*The task*. Where does the string "referrerpolicy" appear in the records? Copy each line that holds it.
━━━━━ Data excerpts
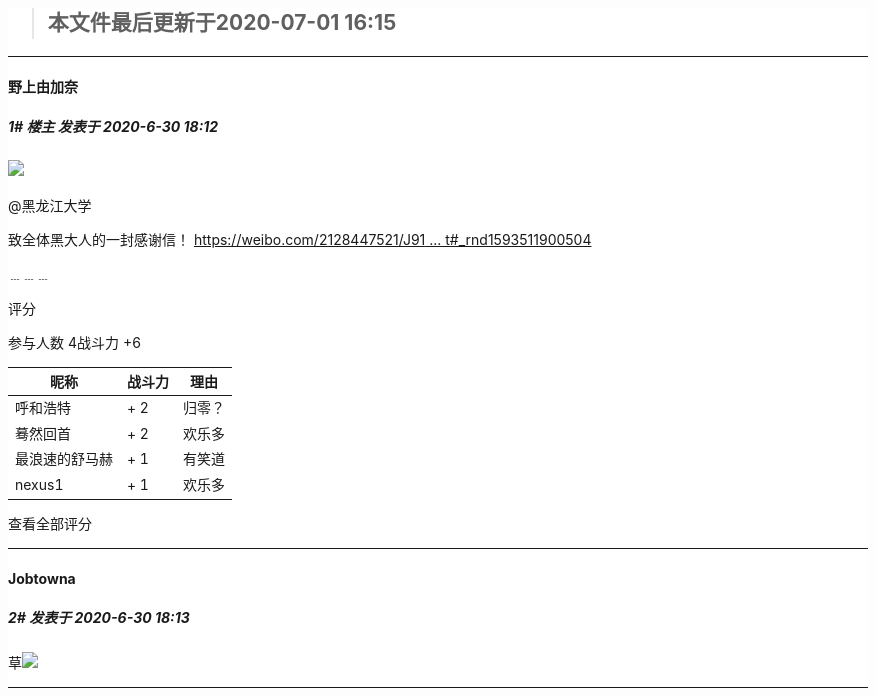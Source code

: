 > ## **本文件最后更新于2020-07-01 16:15** 



-----

####  野上由加奈  
##### 1#       楼主       发表于 2020-6-30 18:12



<img src="http://wx2.sinaimg.cn/mw1024/7edd8821ly1gga81suvb0j20u027aqv9.jpg" referrerpolicy="no-referrer">

@黑龙江大学

致全体黑大人的一封感谢信！ ​​​​[https://weibo.com/2128447521/J91 ... t#_rnd1593511900504](https://weibo.com/2128447521/J91hcjqR7?type=comment#_rnd1593511900504)



﹍﹍﹍

评分





 参与人数 4战斗力 +6

|昵称|战斗力|理由|
|----|---|---|
| 呼和浩特| + 2|归零？|
| 蓦然回首| + 2|欢乐多|
| 最浪速的舒马赫| + 1|有笑道|
| nexus1| + 1|欢乐多|



查看全部评分






-----

####  Jobtowna  
##### 2#       发表于 2020-6-30 18:13




草<img src="https://static.saraba1st.com/image/smiley/face2017/067.png" referrerpolicy="no-referrer">







-----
━━━━━━━━━━
*Result*.
<img src="http://wx2.sinaimg.cn/mw1024/7edd8821ly1gga81suvb0j20u027aqv9.jpg" referrerpolicy="no-referrer">
草<img src="https://static.saraba1st.com/image/smiley/face2017/067.png" referrerpolicy="no-referrer">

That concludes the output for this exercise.